Modern day Amos

MLKHow much easier it is to judge what is different or differentiate what we don’t understand than to benefit from from the truth it holds. I’m thinking, today especially, about my knowledge and understanding of Martin Luther King, Jr. as a white bread person growing up in a Christian environment. Though he was a pastor, I would never think of him in the same camp with my pastors growing up. Though he was an evangelist, I would never put him in the same sentence with Billy Graham. And though he boldly addressed the materialism, conformity to the world and injustice of the current church in America, I would have never seen him as a modern day Old Testament prophet like Amos, though I do now.

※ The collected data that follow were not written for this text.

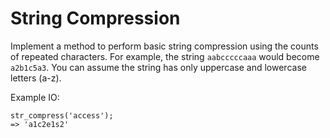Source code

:# String Compression

Implement a method to perform basic string compression using the counts of repeated characters. For example, the string `aabcccccaaa` would become `a2b1c5a3`. You can assume the string has only uppercase and lowercase letters (a-z).

Example IO:
```
str_compress('access');
=> 'a1c2e1s2'
```
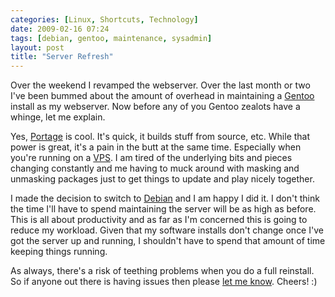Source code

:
 ```yaml
---
categories: [Linux, Shortcuts, Technology]
date: 2009-02-16 07:24
tags: [debian, gentoo, maintenance, sysadmin]
layout: post
title: "Server Refresh"
---
```

Over the weekend I revamped the webserver. Over the last month or two I've been bummed about the amount of overhead in maintaining a <a href="Gentoo" title="http://www.gentoo.org/">Gentoo</a> install as my webserver. Now before any of you Gentoo zealots have a whinge, let me explain.

Yes, <a href="Portage" title="http://en.wikipedia.org/wiki/Portage_(software)">Portage</a> is cool. It's quick, it builds stuff from source, etc. While that power is great, it's a pain in the butt at the same time. Especially when you're running on a <a href="VPS" title="http://en.wikipedia.org/wiki/Virtual_private_server">VPS</a>. I am tired of the underlying bits and pieces changing constantly and me having to muck around with masking and unmasking packages just to get things to update and play nicely together.

I made the decision to switch to <a href="Debian" title="http://www.debian.org/">Debian</a> and I am happy I did it. I don't think the time I'll have to spend maintaining the server will be as high as before. This is all about productivity and as far as I'm concerned this is going to reduce my workload. Given that my software installs don't change once I've got the server up and running, I shouldn't have to spend that amount of time keeping things running.

As always, there's a risk of teething problems when you do a full reinstall. So if anyone out there is having issues then please <a href="Contact me" title="/contact-me/">let me know</a>. Cheers! :)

Why? Was it his color? Was it the nearness to violence (though never embraced)? Was it his reputation as a womanizer that made us write him off? I’m sure it was all of these things, but it pains me today that I am more familiar with his affairs than his sermons. He was different. He was scary. He was controversial. He was confrontational. He was passionate. He rang the bell of justice and equality, and he spoke of a love that gave human dignity to everyone regardless of difference. I wonder if Jesus showed up today as He did when He came, how many of us would write Him off because He didn’t look and sound like an evangelical? No doubt He would be different. His sermons wouldn’t go over well in many of today’s churches.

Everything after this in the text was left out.